Vivían en un piso muy grande, de renta antigua, alquilado por la abuela de uno de ellos. La señora ya vivía con uno de sus hijos, por lo que el piso quedó vacío, y era una pena no aprovecharlo, con lo barato que resultaba. La única consigna era no liarla. Se tenía que evitar que los vecinos se quejaran por ruidos a los propietarios y estos se enterasen así de que ya no vivía la inquilina, sino otras personas; en ese caso, tenían derecho a rescindir el contrato. Pero esto no era problema para los cuatro amigos. Eran fumetas de lo más tranquilo y amantes del cine. Tenían un proyector en casa de primera calidad, y se pasaban los ratos libres viendo buenas películas en pantalla grande.

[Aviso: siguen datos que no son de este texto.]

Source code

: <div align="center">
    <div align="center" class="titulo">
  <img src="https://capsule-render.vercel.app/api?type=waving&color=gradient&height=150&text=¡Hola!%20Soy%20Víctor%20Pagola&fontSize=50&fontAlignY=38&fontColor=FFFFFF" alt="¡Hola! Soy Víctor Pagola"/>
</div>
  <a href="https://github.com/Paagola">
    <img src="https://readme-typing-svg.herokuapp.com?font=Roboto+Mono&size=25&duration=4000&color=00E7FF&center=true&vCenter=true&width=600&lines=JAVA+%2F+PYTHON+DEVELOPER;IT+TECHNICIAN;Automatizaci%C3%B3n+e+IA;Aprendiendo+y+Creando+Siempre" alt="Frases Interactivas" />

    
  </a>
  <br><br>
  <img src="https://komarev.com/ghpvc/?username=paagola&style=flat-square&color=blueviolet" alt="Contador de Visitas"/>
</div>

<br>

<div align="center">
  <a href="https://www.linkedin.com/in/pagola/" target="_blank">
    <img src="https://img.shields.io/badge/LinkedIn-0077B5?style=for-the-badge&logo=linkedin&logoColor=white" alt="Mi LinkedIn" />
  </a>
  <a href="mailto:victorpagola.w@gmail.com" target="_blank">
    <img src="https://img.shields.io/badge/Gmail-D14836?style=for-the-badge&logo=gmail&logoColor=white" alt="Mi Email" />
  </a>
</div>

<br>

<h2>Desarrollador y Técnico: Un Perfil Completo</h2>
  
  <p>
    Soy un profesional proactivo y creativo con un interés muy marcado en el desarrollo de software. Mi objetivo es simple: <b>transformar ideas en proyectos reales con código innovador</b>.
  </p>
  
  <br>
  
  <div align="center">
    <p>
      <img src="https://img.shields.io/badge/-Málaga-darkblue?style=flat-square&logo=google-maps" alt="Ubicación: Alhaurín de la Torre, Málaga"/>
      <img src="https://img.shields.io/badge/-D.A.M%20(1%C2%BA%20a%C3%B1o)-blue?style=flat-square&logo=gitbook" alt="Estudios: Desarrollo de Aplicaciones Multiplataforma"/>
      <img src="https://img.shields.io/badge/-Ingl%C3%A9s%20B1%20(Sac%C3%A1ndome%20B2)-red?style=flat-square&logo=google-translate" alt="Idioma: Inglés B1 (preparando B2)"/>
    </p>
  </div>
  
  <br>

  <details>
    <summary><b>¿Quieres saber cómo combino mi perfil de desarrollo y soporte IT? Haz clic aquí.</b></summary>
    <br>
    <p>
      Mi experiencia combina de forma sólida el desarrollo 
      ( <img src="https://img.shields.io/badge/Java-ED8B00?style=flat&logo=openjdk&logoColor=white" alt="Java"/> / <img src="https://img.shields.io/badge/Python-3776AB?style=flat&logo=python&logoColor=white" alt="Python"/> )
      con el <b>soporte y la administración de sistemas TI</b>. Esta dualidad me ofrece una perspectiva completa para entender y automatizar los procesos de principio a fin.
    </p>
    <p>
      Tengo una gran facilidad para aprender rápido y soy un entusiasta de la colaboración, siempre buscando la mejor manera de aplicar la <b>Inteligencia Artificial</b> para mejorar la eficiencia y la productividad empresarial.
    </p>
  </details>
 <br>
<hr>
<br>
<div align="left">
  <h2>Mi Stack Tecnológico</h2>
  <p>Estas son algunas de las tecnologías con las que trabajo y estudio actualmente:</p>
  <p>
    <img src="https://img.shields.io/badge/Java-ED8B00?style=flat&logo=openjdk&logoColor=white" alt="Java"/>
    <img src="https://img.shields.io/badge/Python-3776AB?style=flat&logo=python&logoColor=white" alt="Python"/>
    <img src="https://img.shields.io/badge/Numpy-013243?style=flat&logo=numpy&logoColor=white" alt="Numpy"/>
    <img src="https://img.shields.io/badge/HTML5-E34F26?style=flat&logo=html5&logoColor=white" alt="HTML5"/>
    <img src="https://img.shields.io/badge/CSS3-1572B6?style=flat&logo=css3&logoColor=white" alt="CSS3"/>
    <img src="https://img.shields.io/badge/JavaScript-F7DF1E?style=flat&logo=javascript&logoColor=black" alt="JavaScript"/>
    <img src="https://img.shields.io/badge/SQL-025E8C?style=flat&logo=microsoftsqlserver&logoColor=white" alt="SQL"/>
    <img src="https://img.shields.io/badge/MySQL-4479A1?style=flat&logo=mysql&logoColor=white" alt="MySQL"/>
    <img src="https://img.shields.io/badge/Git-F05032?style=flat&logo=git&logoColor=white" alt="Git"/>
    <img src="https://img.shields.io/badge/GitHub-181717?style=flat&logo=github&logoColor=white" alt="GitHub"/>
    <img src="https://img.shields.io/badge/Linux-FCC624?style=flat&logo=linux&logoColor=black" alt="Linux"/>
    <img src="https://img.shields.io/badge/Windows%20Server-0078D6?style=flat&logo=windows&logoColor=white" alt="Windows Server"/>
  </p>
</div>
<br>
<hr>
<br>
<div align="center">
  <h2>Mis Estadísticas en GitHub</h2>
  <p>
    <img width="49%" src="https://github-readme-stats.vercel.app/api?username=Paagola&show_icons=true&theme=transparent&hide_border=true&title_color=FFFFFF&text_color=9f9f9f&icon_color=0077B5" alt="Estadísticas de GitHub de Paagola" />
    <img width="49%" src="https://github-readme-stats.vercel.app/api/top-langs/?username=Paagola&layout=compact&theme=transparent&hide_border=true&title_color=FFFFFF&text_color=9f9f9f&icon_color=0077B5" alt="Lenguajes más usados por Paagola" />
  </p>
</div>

Un día, uno de los colegas decidió dar el paso e irse a vivir con la novia. La habitación quedó vacía, y justo era la más grande. Al principio le echaron de menos y pensaron en proponer convivencia a otro de sus amigos. Pero enseguida vieron la luz: era un lugar perfecto para una plantación. La habitación era enorme y daba a un patio interior amplio y sin muchos vecinos. Si se hacían bien las cosas, nadie tenía por qué enterarse. Se pusieron manos a la obra, y en pocas semanas ya tenían unos cuantos esquejes bien acomodados en sus macetas.
Todo funcionaba a la perfección: en apenas tres meses podrían estar fumando su propia hierba, y se ahorrarían todo lo que se gastaban mensualmente en las asociaciones del barrio, que no era poco. Y si había excedente, se vendería a los amigos a precio de coste, incluyendo el precio de la habitación; un asunto redondo. Pero, como os podréis imaginar, si esta historia se cuenta aquí es porque hubo problemas legales.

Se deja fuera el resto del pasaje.